WHAT TO DO:
Report back each line of the data that contains the word "兩個區間比較晚的開始時間".

[Extracted data entries]
══════
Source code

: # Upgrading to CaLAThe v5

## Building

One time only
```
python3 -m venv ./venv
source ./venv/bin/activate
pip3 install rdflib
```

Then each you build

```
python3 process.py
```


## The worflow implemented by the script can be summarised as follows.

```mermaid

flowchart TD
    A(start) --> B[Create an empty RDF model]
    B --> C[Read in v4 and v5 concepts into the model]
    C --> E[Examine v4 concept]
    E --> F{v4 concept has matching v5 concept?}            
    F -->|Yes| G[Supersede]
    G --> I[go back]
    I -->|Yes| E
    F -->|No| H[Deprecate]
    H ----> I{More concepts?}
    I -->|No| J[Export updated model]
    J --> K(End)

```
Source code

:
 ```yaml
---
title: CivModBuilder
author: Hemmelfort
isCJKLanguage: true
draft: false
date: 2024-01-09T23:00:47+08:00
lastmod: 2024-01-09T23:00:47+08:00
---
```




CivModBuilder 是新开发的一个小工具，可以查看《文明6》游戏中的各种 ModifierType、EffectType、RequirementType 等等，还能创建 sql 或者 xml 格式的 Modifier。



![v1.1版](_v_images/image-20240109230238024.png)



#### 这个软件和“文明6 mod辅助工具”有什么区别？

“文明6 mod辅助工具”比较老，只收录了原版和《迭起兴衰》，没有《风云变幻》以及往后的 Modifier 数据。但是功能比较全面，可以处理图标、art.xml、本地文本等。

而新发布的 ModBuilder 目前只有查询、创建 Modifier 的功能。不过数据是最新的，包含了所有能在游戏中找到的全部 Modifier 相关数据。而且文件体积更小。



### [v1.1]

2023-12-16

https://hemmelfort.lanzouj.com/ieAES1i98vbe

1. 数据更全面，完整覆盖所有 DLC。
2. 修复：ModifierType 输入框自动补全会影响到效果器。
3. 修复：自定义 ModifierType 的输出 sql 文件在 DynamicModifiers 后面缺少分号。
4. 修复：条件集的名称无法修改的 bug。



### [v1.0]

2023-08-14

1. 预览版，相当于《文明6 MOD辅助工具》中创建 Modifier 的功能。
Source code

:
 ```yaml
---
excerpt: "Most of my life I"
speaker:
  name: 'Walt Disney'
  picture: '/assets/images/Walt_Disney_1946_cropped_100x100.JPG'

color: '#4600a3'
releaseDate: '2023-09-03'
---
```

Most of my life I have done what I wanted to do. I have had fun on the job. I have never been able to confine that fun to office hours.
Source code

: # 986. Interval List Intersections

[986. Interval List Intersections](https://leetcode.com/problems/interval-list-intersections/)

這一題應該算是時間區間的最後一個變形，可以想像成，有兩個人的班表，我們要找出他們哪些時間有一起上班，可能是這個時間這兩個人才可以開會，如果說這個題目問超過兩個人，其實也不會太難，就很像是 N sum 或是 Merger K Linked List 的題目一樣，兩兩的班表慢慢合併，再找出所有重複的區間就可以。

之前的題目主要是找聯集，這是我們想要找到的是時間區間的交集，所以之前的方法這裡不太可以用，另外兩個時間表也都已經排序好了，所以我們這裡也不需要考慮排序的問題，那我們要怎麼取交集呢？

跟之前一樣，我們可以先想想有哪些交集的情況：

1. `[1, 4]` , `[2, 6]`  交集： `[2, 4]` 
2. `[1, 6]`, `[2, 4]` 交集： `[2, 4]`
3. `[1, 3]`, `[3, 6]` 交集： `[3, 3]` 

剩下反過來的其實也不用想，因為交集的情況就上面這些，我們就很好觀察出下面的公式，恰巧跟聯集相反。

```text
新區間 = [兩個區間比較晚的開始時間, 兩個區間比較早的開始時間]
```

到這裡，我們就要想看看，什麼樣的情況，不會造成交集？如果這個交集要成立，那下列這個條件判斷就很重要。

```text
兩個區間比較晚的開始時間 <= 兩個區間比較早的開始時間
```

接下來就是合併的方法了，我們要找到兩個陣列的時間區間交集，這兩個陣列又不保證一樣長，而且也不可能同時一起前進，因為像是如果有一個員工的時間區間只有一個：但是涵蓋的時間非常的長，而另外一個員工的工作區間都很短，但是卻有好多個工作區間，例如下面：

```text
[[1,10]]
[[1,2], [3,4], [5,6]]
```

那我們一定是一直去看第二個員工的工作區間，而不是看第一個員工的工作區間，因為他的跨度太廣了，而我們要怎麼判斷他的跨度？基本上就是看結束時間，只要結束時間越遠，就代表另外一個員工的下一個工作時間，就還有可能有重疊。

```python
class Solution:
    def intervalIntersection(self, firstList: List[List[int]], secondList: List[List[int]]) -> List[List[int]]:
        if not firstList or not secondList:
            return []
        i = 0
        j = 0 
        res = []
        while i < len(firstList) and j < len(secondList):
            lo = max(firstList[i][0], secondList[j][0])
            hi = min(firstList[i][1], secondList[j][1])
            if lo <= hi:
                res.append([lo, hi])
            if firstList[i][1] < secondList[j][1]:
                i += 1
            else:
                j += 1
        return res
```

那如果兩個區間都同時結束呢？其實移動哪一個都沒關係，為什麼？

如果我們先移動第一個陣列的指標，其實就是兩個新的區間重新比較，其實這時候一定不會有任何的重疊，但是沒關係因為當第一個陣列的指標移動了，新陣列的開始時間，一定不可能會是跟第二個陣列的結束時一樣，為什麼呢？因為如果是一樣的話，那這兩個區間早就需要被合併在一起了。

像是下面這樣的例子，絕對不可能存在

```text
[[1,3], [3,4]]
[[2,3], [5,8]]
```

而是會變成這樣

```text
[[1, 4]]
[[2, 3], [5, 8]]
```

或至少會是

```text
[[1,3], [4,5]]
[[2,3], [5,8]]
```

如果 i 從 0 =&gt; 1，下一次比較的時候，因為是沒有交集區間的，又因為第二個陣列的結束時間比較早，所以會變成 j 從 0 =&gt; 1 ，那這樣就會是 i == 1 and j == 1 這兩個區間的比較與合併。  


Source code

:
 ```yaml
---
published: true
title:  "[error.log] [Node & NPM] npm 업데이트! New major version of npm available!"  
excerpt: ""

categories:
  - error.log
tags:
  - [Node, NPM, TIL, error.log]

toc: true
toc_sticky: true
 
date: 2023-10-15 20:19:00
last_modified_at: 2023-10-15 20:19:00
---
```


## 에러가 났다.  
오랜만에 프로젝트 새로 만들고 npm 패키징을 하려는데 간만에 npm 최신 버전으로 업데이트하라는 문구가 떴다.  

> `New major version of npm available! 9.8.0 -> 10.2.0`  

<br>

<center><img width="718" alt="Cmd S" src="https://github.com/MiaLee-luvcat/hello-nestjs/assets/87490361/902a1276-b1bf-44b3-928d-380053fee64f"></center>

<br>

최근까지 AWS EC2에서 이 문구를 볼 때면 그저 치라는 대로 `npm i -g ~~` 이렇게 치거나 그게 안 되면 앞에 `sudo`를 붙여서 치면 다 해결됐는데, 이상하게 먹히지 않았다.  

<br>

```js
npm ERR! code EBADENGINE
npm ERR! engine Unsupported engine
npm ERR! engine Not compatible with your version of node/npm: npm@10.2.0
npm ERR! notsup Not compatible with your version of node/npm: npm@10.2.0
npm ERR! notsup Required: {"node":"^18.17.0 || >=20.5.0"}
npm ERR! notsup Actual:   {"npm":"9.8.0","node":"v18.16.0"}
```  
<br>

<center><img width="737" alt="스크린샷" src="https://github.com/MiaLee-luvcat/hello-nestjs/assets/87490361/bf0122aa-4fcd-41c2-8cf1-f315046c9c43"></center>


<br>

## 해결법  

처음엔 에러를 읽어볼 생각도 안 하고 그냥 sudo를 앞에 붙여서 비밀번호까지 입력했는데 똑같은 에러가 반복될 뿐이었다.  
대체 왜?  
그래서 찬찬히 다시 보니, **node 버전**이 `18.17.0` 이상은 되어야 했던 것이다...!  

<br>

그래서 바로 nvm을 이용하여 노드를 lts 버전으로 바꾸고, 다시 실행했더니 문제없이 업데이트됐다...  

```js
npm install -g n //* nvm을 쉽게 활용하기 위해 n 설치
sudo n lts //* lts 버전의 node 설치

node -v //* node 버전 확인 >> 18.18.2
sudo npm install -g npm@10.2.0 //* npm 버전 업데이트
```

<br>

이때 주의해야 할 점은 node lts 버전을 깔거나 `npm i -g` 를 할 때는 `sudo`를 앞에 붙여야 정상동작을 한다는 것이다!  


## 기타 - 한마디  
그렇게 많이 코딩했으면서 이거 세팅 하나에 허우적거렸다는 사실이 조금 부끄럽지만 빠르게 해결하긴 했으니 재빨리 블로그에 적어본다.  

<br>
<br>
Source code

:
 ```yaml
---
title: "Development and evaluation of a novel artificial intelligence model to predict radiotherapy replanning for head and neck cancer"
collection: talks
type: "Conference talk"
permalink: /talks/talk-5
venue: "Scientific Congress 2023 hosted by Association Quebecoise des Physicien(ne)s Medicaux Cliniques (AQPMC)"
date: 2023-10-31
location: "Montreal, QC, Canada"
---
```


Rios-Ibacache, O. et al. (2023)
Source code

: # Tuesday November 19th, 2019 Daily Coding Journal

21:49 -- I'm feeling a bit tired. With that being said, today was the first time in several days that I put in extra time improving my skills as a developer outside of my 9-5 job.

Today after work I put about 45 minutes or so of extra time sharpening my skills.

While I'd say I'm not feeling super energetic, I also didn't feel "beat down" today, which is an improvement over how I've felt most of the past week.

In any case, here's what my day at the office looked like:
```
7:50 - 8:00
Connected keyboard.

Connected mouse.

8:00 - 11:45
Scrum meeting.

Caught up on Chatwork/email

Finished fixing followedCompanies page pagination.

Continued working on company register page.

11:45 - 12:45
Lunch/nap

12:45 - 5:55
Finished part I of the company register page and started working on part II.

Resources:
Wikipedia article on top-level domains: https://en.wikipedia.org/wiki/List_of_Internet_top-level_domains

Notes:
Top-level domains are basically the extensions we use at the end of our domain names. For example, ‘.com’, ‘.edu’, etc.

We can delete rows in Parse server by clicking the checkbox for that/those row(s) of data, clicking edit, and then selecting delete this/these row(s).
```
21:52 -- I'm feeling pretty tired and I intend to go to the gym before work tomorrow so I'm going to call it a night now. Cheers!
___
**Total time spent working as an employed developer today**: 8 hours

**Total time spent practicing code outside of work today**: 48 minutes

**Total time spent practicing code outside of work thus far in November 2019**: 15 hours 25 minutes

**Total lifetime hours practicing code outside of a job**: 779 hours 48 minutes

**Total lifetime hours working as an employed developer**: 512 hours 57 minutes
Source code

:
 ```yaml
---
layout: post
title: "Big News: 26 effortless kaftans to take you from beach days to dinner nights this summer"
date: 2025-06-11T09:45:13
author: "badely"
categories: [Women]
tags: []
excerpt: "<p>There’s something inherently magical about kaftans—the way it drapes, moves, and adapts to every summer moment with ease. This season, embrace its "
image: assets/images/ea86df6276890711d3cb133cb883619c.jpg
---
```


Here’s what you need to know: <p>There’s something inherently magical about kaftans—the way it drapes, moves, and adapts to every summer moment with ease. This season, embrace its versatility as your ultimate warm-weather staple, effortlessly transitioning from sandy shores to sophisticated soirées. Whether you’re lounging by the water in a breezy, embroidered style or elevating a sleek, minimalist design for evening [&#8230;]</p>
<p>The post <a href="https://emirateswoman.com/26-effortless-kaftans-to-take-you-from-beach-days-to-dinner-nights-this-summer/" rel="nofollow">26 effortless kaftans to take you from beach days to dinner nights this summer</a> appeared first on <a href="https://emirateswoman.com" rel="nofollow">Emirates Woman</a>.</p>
══════
SOLUTION FOR THIS EXERCISE:
新區間 = [兩個區間比較晚的開始時間, 兩個區間比較早的開始時間]
兩個區間比較晚的開始時間 <= 兩個區間比較早的開始時間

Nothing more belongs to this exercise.